◆ **Work to complete**
Across the entries below, how many lines include "html"? Give the number and nothing else.

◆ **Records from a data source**
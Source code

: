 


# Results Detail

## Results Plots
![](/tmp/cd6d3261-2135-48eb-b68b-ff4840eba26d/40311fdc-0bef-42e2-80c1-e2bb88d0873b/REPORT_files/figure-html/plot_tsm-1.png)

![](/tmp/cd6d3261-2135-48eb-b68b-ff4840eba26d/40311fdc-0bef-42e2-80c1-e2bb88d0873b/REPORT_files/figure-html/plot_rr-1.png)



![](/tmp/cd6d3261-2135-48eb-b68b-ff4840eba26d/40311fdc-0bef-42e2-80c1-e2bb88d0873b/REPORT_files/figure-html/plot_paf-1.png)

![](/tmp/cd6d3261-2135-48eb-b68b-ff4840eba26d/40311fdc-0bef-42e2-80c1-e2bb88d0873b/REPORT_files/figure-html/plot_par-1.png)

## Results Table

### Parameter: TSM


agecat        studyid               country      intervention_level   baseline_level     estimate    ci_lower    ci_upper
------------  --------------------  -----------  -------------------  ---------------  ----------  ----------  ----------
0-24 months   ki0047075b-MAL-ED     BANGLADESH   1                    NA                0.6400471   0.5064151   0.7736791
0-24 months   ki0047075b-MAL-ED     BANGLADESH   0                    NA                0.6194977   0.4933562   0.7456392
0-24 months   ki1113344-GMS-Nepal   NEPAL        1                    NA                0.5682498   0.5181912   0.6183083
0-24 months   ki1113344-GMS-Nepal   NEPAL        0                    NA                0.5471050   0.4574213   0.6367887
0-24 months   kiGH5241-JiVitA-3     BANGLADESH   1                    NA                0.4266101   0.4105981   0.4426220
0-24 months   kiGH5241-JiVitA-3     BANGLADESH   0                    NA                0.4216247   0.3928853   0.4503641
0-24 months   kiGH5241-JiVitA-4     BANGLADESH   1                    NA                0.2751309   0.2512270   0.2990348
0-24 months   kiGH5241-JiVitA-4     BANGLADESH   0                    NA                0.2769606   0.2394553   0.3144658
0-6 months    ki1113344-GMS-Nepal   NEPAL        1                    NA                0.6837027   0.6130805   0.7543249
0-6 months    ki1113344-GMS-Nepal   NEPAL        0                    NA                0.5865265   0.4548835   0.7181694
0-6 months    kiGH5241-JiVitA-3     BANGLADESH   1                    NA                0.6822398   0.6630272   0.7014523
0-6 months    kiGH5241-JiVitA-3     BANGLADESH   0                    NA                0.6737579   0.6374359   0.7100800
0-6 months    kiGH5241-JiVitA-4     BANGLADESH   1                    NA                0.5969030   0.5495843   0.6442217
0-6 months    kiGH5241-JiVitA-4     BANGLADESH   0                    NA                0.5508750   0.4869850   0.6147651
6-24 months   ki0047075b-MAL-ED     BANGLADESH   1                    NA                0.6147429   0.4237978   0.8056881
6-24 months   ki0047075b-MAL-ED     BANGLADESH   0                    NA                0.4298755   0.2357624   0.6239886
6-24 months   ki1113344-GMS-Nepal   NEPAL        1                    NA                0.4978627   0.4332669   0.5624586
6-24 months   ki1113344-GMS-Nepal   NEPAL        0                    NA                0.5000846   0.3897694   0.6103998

◆ **Finished task**
4